## Lesson Summary

Summary

In this lesson, students will learn how to acquire and analyze data to find answers to questions and solutions to problems. Students will consider whether or not the data they are presented with is necessarily valid, and research some of the various data sources online.

Outcome

• Students will explore how computation can be employed to help people process data and information to gain insight and knowledge.
• Students will learn how computation can be used to facilitate exploration and discovery when working with data.
• Students will consider what considerations and trade-offs arise in the computational manipulation of data.
• Students will identify evidence that digitally processed data can show a correlation between variables and that a correlation found in data does not necessarily indicate that a causal relationship exists.
• Students will explain how a single source does not contain the data needed to draw a conclusion. It may be necessary to combine data from a variety of sources to formulate a conclusion.
• Students will explore opportunities that large data sets provide for solving problems and creating knowledge.

Overview

Session 1

1. Getting Started (5 min) - Students journal on the importance of validating data
2. Discuss journal prompt (5 min)
3. Brainstorm types of online data (5 min)
4. Explore how meaning is created from data (10 min)
5. Work with data online (20 min)
6. Assign homework (5 min)

Session 2

1. Getting Started (5 min) - Students journal about what they learned the previous day
2. Analyzing Data (30 min) - Discuss correlation and causation; discuss and explore different types of data and analysis
3. Present homework findings (10 min)
4. Wrap Up - Journal (5 min)

## CSP Objectives

• EU DAT-1 - The way a computer represents data internally is different from the way the data is interpreted and displayed for the user. Programs are used to translate data into a representation more easily understood by people.
• LO DAT-1.A - Explain how data can be represented using bits.
• LO DAT-1.D - Compare data compression algorithms to determine which is best in a particular context.
• EU DAT-2 - Programs can be used to process data, which allows users to discover information and create new knowledge.
• LO DAT-2.A - Describe what information can be extracted from data.
• LO DAT-2.C: - Identify the challenges associated with processing data.
• LO DAT-2.D - Extract information from data using a program.
• LO DAT-2.E - Explain how programs can be used to gain insight and knowledge from data.
• EU AAP-2 - The way statements are sequenced and combined in a program determines the computed result. Programs incorporate iteration and selection constructs to represent repetition and make decisions to handle varied input values.
• LO AAP-2.A - Express an algorithm that uses sequencing without using a programming language.
• LO AAP-2.L - Compare multiple algorithms to determine if they yield the same side effect or result.

## Key Concepts

Students will be able to acquire data and analyze it to find answers to a specific question or solutions for a specific problem.

## Essential Questions

• What opportunities do large data sets provide for solving problems and creating knowledge?

## Teacher Resources

Student computer usage for this lesson is: required

Student computer usage for second lesson is: optional

## Teacher Resources

In the Lesson Resources Folder

• PowerPoints: "Finding Data" and "Finding and Analyzing Data"
• Session 1 Homework: "Homework Unit 4 Lesson 1"

Webpages Session 1

Webpages Session 2

# Session 1

For this session, use the presentation "Finding Data" in the Lesson Resources Folder.

# Getting Started (5 min)

Given this data: [slide 1]

A blood drive at the local high school reveals that 20% of the students were HIV positive.
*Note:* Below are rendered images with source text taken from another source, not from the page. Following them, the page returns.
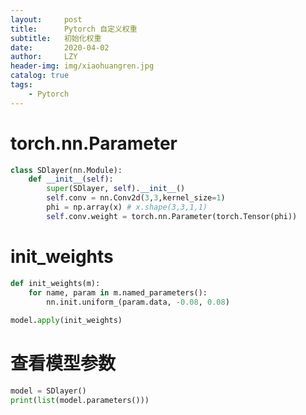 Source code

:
 ```yaml
---
layout:     post
title:      Pytorch 自定义权重
subtitle:   初始化权重
date:       2020-04-02
author:     LZY
header-img: img/xiaohuangren.jpg
catalog: true
tags:
    - Pytorch
---
```


# torch.nn.Parameter

```python
class SDlayer(nn.Module):
    def __init__(self):
        super(SDlayer, self).__init__()
        self.conv = nn.Conv2d(3,3,kernel_size=1)
        phi = np.array(x) # x.shape(3,3,1,1)
        self.conv.weight = torch.nn.Parameter(torch.Tensor(phi))
```

# init_weights

```python
def init_weights(m):
    for name, param in m.named_parameters():
        nn.init.uniform_(param.data, -0.08, 0.08)
        
model.apply(init_weights)
```

# 查看模型参数

```python
model = SDlayer()
print(list(model.parameters()))
```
Journal on these questions:

• What is your immediate reaction?
• What questions do you have?

# Activities (40 minutes)

## Activity 1 (5 min) - Discuss the journal prompt

Lead the students in discussion using the bullets below and slide 2 of the PowerPoint as guidance. Students should talk about WHY they assumed the data was true or were uncomfortable questioning the truth of the data.

## Activity 2 (5 min) - Brainstorm: What kinds of data can be found online?

Part 1 - Discussion

Data comes from many places and takes many forms [slide 3]
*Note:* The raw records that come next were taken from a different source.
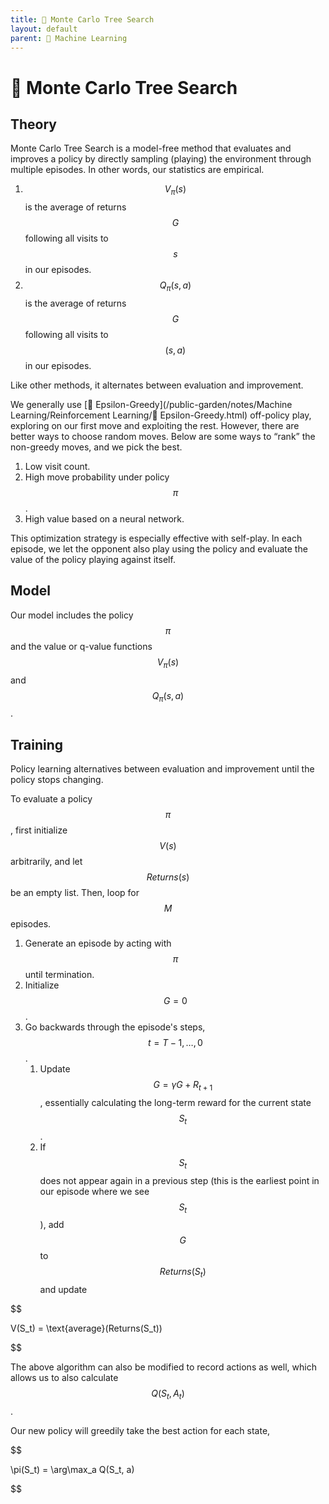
 ```yaml
---
title: 🎲 Monte Carlo Tree Search
layout: default
parent: 🤖 Machine Learning
---
```


# 🎲 Monte Carlo Tree Search

## Theory
Monte Carlo Tree Search is a model-free method that evaluates and improves a policy by directly sampling (playing) the environment through multiple episodes. In other words, our statistics are empirical.
1. $$V_\pi(s)$$ is the average of returns $$G$$ following all visits to $$s$$ in our episodes.
2. $$Q_\pi(s, a)$$ is the average of returns $$G$$ following all visits to $$(s, a)$$ in our episodes.

Like other methods, it alternates between evaluation and improvement.

We generally use [🧧 Epsilon-Greedy](/public-garden/notes/Machine Learning/Reinforcement Learning/🧧 Epsilon-Greedy.html) off-policy play, exploring on our first move and exploiting the rest. However, there are better ways to choose random moves. Below are some ways to “rank” the non-greedy moves, and we pick the best.
1. Low visit count.
2. High move probability under policy $$\pi$$.
3. High value based on a neural network.

This optimization strategy is especially effective with self-play. In each episode, we let the opponent also play using the policy and evaluate the value of the policy playing against itself.

## Model
Our model includes the policy $$\pi$$ and the value or q-value functions $$V_\pi(s)$$ and $$Q_{\pi}(s, a)$$.

## Training
Policy learning alternatives between evaluation and improvement until the policy stops changing.

To evaluate a policy $$\pi$$, first initialize $$V(s)$$ arbitrarily, and let $$Returns(s)$$ be an empty list. Then, loop for $$M$$ episodes.
1. Generate an episode by acting with $$\pi$$ until termination.
2. Initialize $$G = 0$$.
3. Go backwards through the episode's steps, $$t = T-1, \ldots, 0$$.
	1. Update $$G = \gamma G + R_{t+1}$$, essentially calculating the long-term reward for the current state $$S_t$$.
	2. If $$S_t$$ does not appear again in a previous step (this is the earliest point in our episode where we see $$S_t$$), add $$G$$ to $$Returns(S_t)$$ and update 

$$

V(S_t) = \text{average}(Returns(S_t))

$$

The above algorithm can also be modified to record actions as well, which allows us to also calculate $$Q(S_t, A_t)$$.

Our new policy will greedily take the best action for each state, 

$$

\pi(S_t) = \arg\max_a Q(S_t, a)

$$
• Have students discuss: How do business, personal, government and devices create and use data?
• Do computers perceive and store data in the same way that humans do?
• Additional research is needed to understand the exact nature of the relationship.

Part 2 - Brainstorm

Brainstorm as a class: what kinds of data are generated? Possible answers:

• pictures: maps, Instagram, photos, cartoons, drawings, …. everything!
• words: books, articles, news, stories, blogs, Facebook
• numbers: facts, financial transactions, scientific data
• sound: music, speech
• behavior tracking: GPS, click behavior, search history
• IMPORTANT POINT: Compters see and record digital data which is only an approximation of the real world. The sample rate determines the accuracy of the digital approximation. The real world is analog. Analog data have values that change smoothly, rather than in discrete intervals, over time. Some examples of analog data include pitch and volume of music, colors of a painting, or position of a sprinter during a race.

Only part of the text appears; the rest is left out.